___ LISTED RECORDS

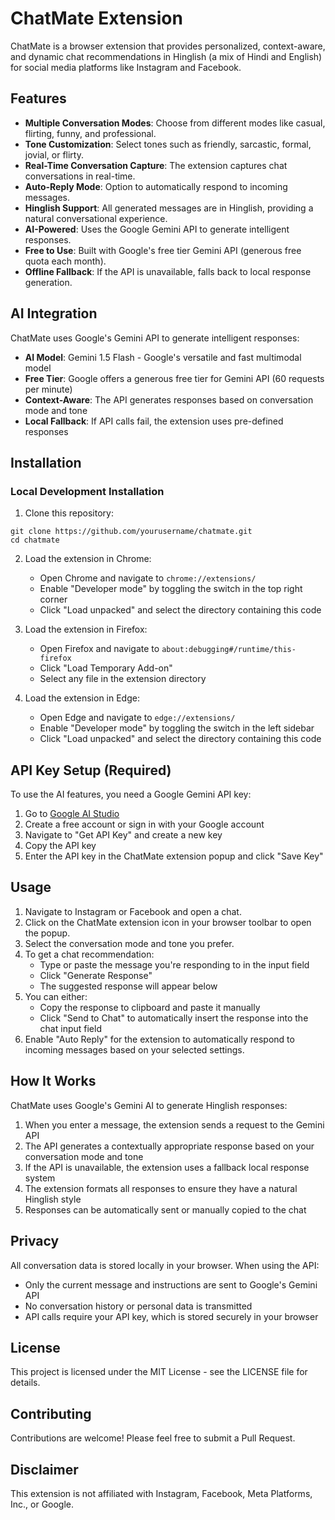 # ChatMate Extension

ChatMate is a browser extension that provides personalized, context-aware, and dynamic chat recommendations in Hinglish (a mix of Hindi and English) for social media platforms like Instagram and Facebook.

## Features

- **Multiple Conversation Modes**: Choose from different modes like casual, flirting, funny, and professional.
- **Tone Customization**: Select tones such as friendly, sarcastic, formal, jovial, or flirty.
- **Real-Time Conversation Capture**: The extension captures chat conversations in real-time.
- **Auto-Reply Mode**: Option to automatically respond to incoming messages.
- **Hinglish Support**: All generated messages are in Hinglish, providing a natural conversational experience.
- **AI-Powered**: Uses the Google Gemini API to generate intelligent responses.
- **Free to Use**: Built with Google's free tier Gemini API (generous free quota each month).
- **Offline Fallback**: If the API is unavailable, falls back to local response generation.

## AI Integration

ChatMate uses Google's Gemini API to generate intelligent responses:

- **AI Model**: Gemini 1.5 Flash - Google's versatile and fast multimodal model
- **Free Tier**: Google offers a generous free tier for Gemini API (60 requests per minute)
- **Context-Aware**: The API generates responses based on conversation mode and tone
- **Local Fallback**: If API calls fail, the extension uses pre-defined responses

## Installation

### Local Development Installation

1. Clone this repository:
```
git clone https://github.com/yourusername/chatmate.git
cd chatmate
```

2. Load the extension in Chrome:
   - Open Chrome and navigate to `chrome://extensions/`
   - Enable "Developer mode" by toggling the switch in the top right corner
   - Click "Load unpacked" and select the directory containing this code

3. Load the extension in Firefox:
   - Open Firefox and navigate to `about:debugging#/runtime/this-firefox`
   - Click "Load Temporary Add-on"
   - Select any file in the extension directory

4. Load the extension in Edge:
   - Open Edge and navigate to `edge://extensions/`
   - Enable "Developer mode" by toggling the switch in the left sidebar
   - Click "Load unpacked" and select the directory containing this code

## API Key Setup (Required)

To use the AI features, you need a Google Gemini API key:

1. Go to [Google AI Studio](https://makersuite.google.com/)
2. Create a free account or sign in with your Google account
3. Navigate to "Get API Key" and create a new key
4. Copy the API key
5. Enter the API key in the ChatMate extension popup and click "Save Key"

## Usage

1. Navigate to Instagram or Facebook and open a chat.
2. Click on the ChatMate extension icon in your browser toolbar to open the popup.
3. Select the conversation mode and tone you prefer.
4. To get a chat recommendation:
   - Type or paste the message you're responding to in the input field
   - Click "Generate Response"
   - The suggested response will appear below
5. You can either:
   - Copy the response to clipboard and paste it manually
   - Click "Send to Chat" to automatically insert the response into the chat input field
6. Enable "Auto Reply" for the extension to automatically respond to incoming messages based on your selected settings.

## How It Works

ChatMate uses Google's Gemini AI to generate Hinglish responses:

1. When you enter a message, the extension sends a request to the Gemini API
2. The API generates a contextually appropriate response based on your conversation mode and tone
3. If the API is unavailable, the extension uses a fallback local response system
4. The extension formats all responses to ensure they have a natural Hinglish style
5. Responses can be automatically sent or manually copied to the chat

## Privacy

All conversation data is stored locally in your browser. When using the API:
- Only the current message and instructions are sent to Google's Gemini API
- No conversation history or personal data is transmitted
- API calls require your API key, which is stored securely in your browser

## License

This project is licensed under the MIT License - see the LICENSE file for details.

## Contributing

Contributions are welcome! Please feel free to submit a Pull Request.

## Disclaimer

This extension is not affiliated with Instagram, Facebook, Meta Platforms, Inc., or Google. 
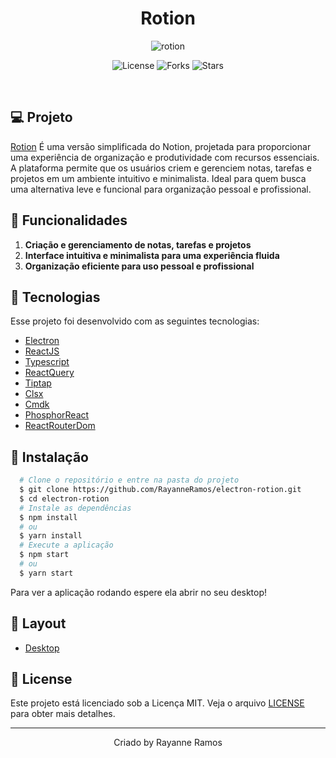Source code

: <h1 align='center'>Rotion</h1>

<p align='center'>
  <img src='https://github.com/user-attachments/assets/0ec95cc6-5b47-448b-bdd4-f5701a8083c5' alt='rotion' />
</p>

<p  align='center'>
  <img src='https://img.shields.io/badge/license-MIT-%23835afd' alt='License' />
  <img src='https://img.shields.io/badge/forks-MIT-%23835afd' alt='Forks' />
  <img src='https://img.shields.io/badge/stars-MIT-%23835afd' alt='Stars' />
</p>

<br>

## 💻 Projeto

[Rotion]() É uma versão simplificada do Notion, projetada para proporcionar uma experiência de organização e produtividade com recursos essenciais. A plataforma permite que os usuários criem e gerenciem notas, tarefas e projetos em um ambiente intuitivo e minimalista. Ideal para quem busca uma alternativa leve e funcional para organização pessoal e profissional.

## 🌟 Funcionalidades

1. **Criação e gerenciamento de notas, tarefas e projetos** 
2. **Interface intuitiva e minimalista para uma experiência fluida**
3. **Organização eficiente para uso pessoal e profissional**

## 🧪 Tecnologias

Esse projeto foi desenvolvido com as seguintes tecnologias:

- [Electron](https://www.electronjs.org)
- [ReactJS](https://react.dev/)
- [Typescript](https://www.typescriptlang.org/)
- [ReactQuery](https://www.typescriptlang.org/)
- [Tiptap](https://tiptap.dev/)
- [Clsx](https://www.npmjs.com/package/clsx)
- [Cmdk](https://github.com/pacocoursey/cmdk)
- [PhosphorReact](https://phosphoricons.com/)
- [ReactRouterDom](https://reactrouter.com/)

## 🚀 Instalação

```bash
  # Clone o repositório e entre na pasta do projeto
  $ git clone https://github.com/RayanneRamos/electron-rotion.git
  $ cd electron-rotion
  # Instale as dependências
  $ npm install
  # ou
  $ yarn install
  # Execute a aplicação
  $ npm start
  # ou
  $ yarn start
```

Para ver a aplicação rodando espere ela abrir no seu desktop!

## 🔖 Layout

- [Desktop](<https://www.figma.com/design/pw8KBWhdWm3LUnui2KV17E/Rotion-(Curso-de-Electron)-(Copy)?node-id=1-46&t=GmT9xxwhQ5GyEAQT-1>)

## 📝 License

Este projeto está licenciado sob a Licença MIT. Veja o arquivo [LICENSE](LICENSE) para obter mais detalhes.

---

<p align='center'>Criado by Rayanne Ramos</p>
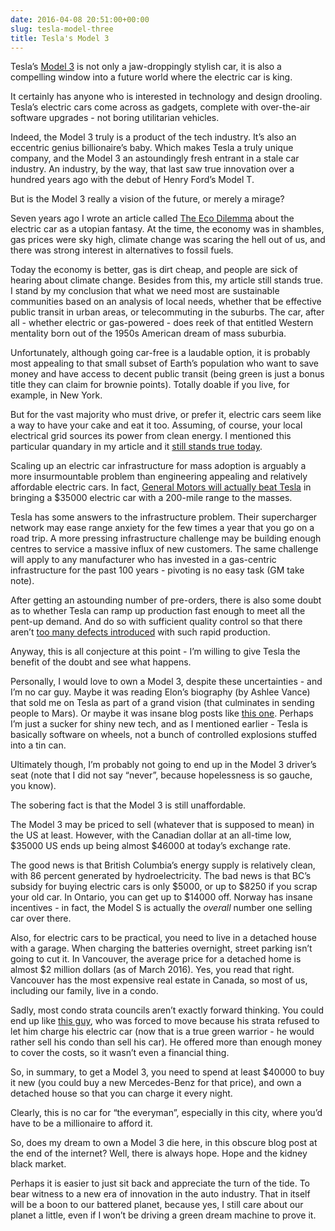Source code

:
 ```yaml
---
date: 2016-04-08 20:51:00+00:00
slug: tesla-model-three
title: Tesla's Model 3
---
```


Tesla’s [Model 3](https://www.teslamotors.com/model3) is not only a jaw-droppingly stylish car, it is also a compelling window into a future world where the electric car is king.

It certainly has anyone who is interested in technology and design drooling. Tesla’s electric cars come across as gadgets, complete with over-the-air software upgrades - not boring utilitarian vehicles. 

Indeed, the Model 3 truly is a product of the tech industry. It’s also an eccentric genius billionaire’s baby. Which makes Tesla a truly unique company, and the Model 3 an astoundingly fresh entrant in a stale car industry. An industry, by the way, that last saw true innovation over a hundred years ago with the debut of Henry Ford’s Model T.

But is the Model 3 really a vision of the future, or merely a mirage?


<!--more-->


Seven years ago I wrote an article called [The Eco Dilemma](http://www.alive.com/lifestyle/the-eco-dilemma/
) about the electric car as a utopian fantasy. At the time, the economy was in shambles, gas prices were sky high, climate change was scaring the hell out of us, and there was strong interest in alternatives to fossil fuels.

Today the economy is better, gas is dirt cheap, and people are sick of hearing about climate change. Besides from this, my article still stands true. I stand by my conclusion that what we need most are sustainable communities based on an analysis of local needs, whether that be effective public transit in urban areas, or telecommuting in the suburbs. The car, after all - whether electric or gas-powered - does reek of that entitled Western mentality born out of the 1950s American dream of mass suburbia.

Unfortunately, although going car-free is a laudable option, it is probably most appealing to that small subset of Earth’s population who want to save money and have access to decent public transit (being green is just a bonus title they can claim for brownie points). Totally doable if you live, for example, in New York.

But for the vast majority who must drive, or prefer it, electric cars seem like a way to have your cake and eat it too. Assuming, of course, your local electrical grid sources its power from clean energy. I mentioned this particular quandary in my article and it [still stands true today](http://gizmodo.com/why-teslas-model-3-car-cant-fix-our-energy-problems-1768095326).

Scaling up an electric car infrastructure for mass adoption is arguably a more insurmountable problem than engineering appealing and relatively affordable electric cars. In fact, [General Motors will actually beat Tesla](http://www.wired.com/2016/01/gm-electric-car-chevy-bolt-mary-barra/) in bringing a $35000 electric car with a 200-mile range to the masses.

Tesla has some answers to the infrastructure problem. Their supercharger network may ease range anxiety for the few times a year that you go on a road trip. A more pressing infrastructure challenge may be building enough centres to service a massive influx of new customers. The same challenge will apply to any manufacturer who has invested in a gas-centric infrastructure for the past 100 years - pivoting is no easy task (GM take note).

After getting an astounding number of pre-orders, there is also some doubt as to whether Tesla can ramp up production fast enough to meet all the pent-up demand. And do so with sufficient quality control so that there aren’t [too many defects introduced](http://www.theverge.com/2016/4/8/11393278/tesla-model-3-vs-apple-iphone-sales-compared) with such rapid production. 

Anyway, this is all conjecture at this point - I’m willing to give Tesla the benefit of the doubt and see what happens.

Personally, I would love to own a Model 3, despite these uncertainties - and I’m no car guy. Maybe it was reading Elon’s biography (by Ashlee Vance) that sold me on Tesla as part of a grand vision (that culminates in sending people to Mars). Or maybe it was insane blog posts like [this one](http://waitbutwhy.com/2015/06/how-tesla-will-change-your-life.html). Perhaps I’m just a sucker for shiny new tech, and as I mentioned earlier - Tesla is basically software on wheels, not a bunch of controlled explosions stuffed into a tin can.

Ultimately though, I’m probably not going to end up in the Model 3 driver’s seat (note that I did not say “never”, because hopelessness is so gauche, you know).

The sobering fact is that the Model 3 is still unaffordable. 

The Model 3 may be priced to sell (whatever that is supposed to mean) in the US at least. However, with the Canadian dollar at an all-time low, $35000 US ends up being almost $46000 at today’s exchange rate.

The good news is that British Columbia’s energy supply is relatively clean, with 86 percent generated by hydroelectricity. The bad news is that BC’s subsidy for buying electric cars is only $5000, or up to $8250 if you scrap your old car. In Ontario, you can get up to $14000 off. Norway has insane incentives - in fact, the Model S is actually the *overall* number one selling car over there.

Also, for electric cars to be practical, you need to live in a detached house with a garage. When charging the batteries overnight, street parking isn’t going to cut it. In Vancouver, the average price for a detached home is almost $2 million dollars (as of March 2016). Yes, you read that right. Vancouver has the most expensive real estate in Canada, so most of us, including our family, live in a condo.

Sadly, most condo strata councils aren’t exactly forward thinking. You could end up like [this guy](http://bc.ctvnews.ca/no-charge-couple-forced-to-move-because-of-electric-vehicle-1.1987615), who was forced to move because his strata refused to let him charge his electric car (now that is a true green warrior - he would rather sell his condo than sell his car). He offered more than enough money to cover the costs, so it wasn’t even a financial thing.

So, in summary, to get a Model 3, you need to spend at least $40000 to buy it new (you could buy a new Mercedes-Benz for that price), and own a detached house so that you can charge it every night.

Clearly, this is no car for “the everyman”, especially in this city, where you’d have to be a millionaire to afford it.

So, does my dream to own a Model 3 die here, in this obscure blog post at the end of the internet? Well, there is always hope. Hope and the kidney black market.

Perhaps it is easier to just sit back and appreciate the turn of the tide. To bear witness to a new era of innovation in the auto industry. That in itself will be a boon to our battered planet, because yes, I still care about our planet a little, even if I won’t be driving a green dream machine to prove it.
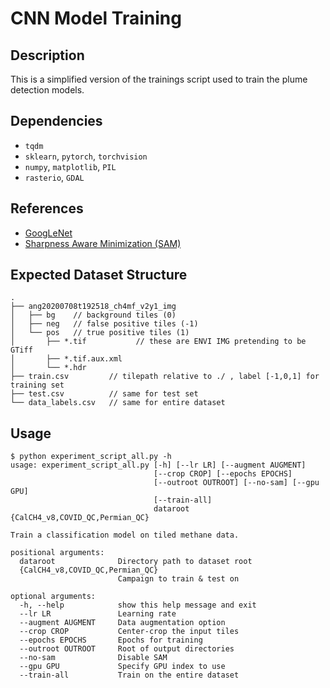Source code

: # CNN Model Training

## Description

This is a simplified version of the trainings script used to train the plume
detection models.

## Dependencies

* `tqdm`
* `sklearn`, `pytorch`, `torchvision`
* `numpy`, `matplotlib`, `PIL`
* `rasterio`, `GDAL`

## References

* [GoogLeNet](https://arxiv.org/pdf/1409.4842.pdf)
* [Sharpness Aware Minimization (SAM)](https://arxiv.org/pdf/2010.01412.pdf)

## Expected Dataset Structure

```
.
├── ang20200708t192518_ch4mf_v2y1_img
│   ├── bg    // background tiles (0)
│   ├── neg   // false positive tiles (-1)
│   └── pos   // true positive tiles (1)
│       ├── *.tif           // these are ENVI IMG pretending to be GTiff
│       ├── *.tif.aux.xml
│       └── *.hdr
├── train.csv         // tilepath relative to ./ , label [-1,0,1] for training set
├── test.csv          // same for test set
└── data_labels.csv   // same for entire dataset
```

## Usage

```
$ python experiment_script_all.py -h
usage: experiment_script_all.py [-h] [--lr LR] [--augment AUGMENT]
                                [--crop CROP] [--epochs EPOCHS]
                                [--outroot OUTROOT] [--no-sam] [--gpu GPU]
                                [--train-all]
                                dataroot {CalCH4_v8,COVID_QC,Permian_QC}

Train a classification model on tiled methane data.

positional arguments:
  dataroot              Directory path to dataset root
  {CalCH4_v8,COVID_QC,Permian_QC}
                        Campaign to train & test on

optional arguments:
  -h, --help            show this help message and exit
  --lr LR               Learning rate
  --augment AUGMENT     Data augmentation option
  --crop CROP           Center-crop the input tiles
  --epochs EPOCHS       Epochs for training
  --outroot OUTROOT     Root of output directories
  --no-sam              Disable SAM
  --gpu GPU             Specify GPU index to use
  --train-all           Train on the entire dataset
```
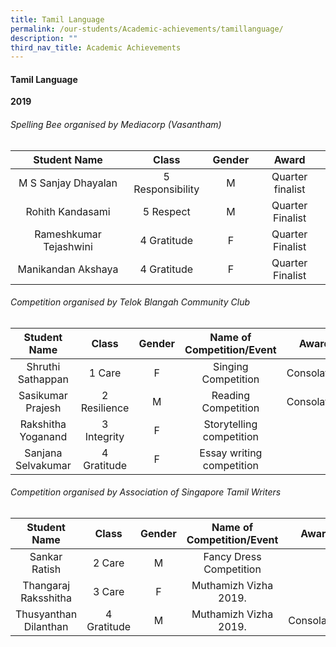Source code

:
 ```yaml
---
title: Tamil Language
permalink: /our-students/Academic-achievements/tamillanguage/
description: ""
third_nav_title: Academic Achievements
---
```

#### Tamil Language

**2019**
###### Spelling Bee organised by Mediacorp (Vasantham)

| Student Name | Class | Gender | Award |
|:---:|:---:|:---:|:---:|
| M S Sanjay Dhayalan | 5 Responsibility | M | Quarter finalist |
| Rohith Kandasami | 5 Respect | M | Quarter Finalist |
|  Rameshkumar Tejashwini |  4 Gratitude | F  |  Quarter Finalist |
| Manikandan Akshaya  |  4 Gratitude |  F |  Quarter Finalist |

###### Competition organised by Telok Blangah Community Club

| Student Name | Class | Gender | Name of Competition/Event | Award |
|:---:|:---:|:---:|:---:|:---:|
| Shruthi Sathappan | 1 Care | F | Singing Competition | Consolation |
| Sasikumar Prajesh | 2 Resilience | M | Reading Competition | Consolation |
| Rakshitha Yoganand | 3 Integrity | F | Storytelling competition |  |
| Sanjana Selvakumar | 4 Gratitude | F | Essay writing competition |  |

###### Competition organised by Association of Singapore Tamil Writers

| Student Name | Class | Gender | Name of Competition/Event | Award |
|:---:|:---:|:---:|:---:|:---:|
| Sankar Ratish | 2 Care | M | Fancy Dress Competition |  |
| Thangaraj Raksshitha | 3 Care | F | Muthamizh Vizha 2019. |  |
| Thusyanthan Dilanthan | 4 Gratitude | M | Muthamizh Vizha 2019. | Consolation |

______

(DIRECTIONS)
Your task is to restate, word for word, only those lines above that fall between the line holding "- **Real-Time Conversation" and the line holding "- **AI-Powered**: Uses", inclusive.

(TASK SOLUTION)
- **Real-Time Conversation Capture**: The extension captures chat conversations in real-time.
- **Auto-Reply Mode**: Option to automatically respond to incoming messages.
- **Hinglish Support**: All generated messages are in Hinglish, providing a natural conversational experience.
- **AI-Powered**: Uses the Google Gemini API to generate intelligent responses.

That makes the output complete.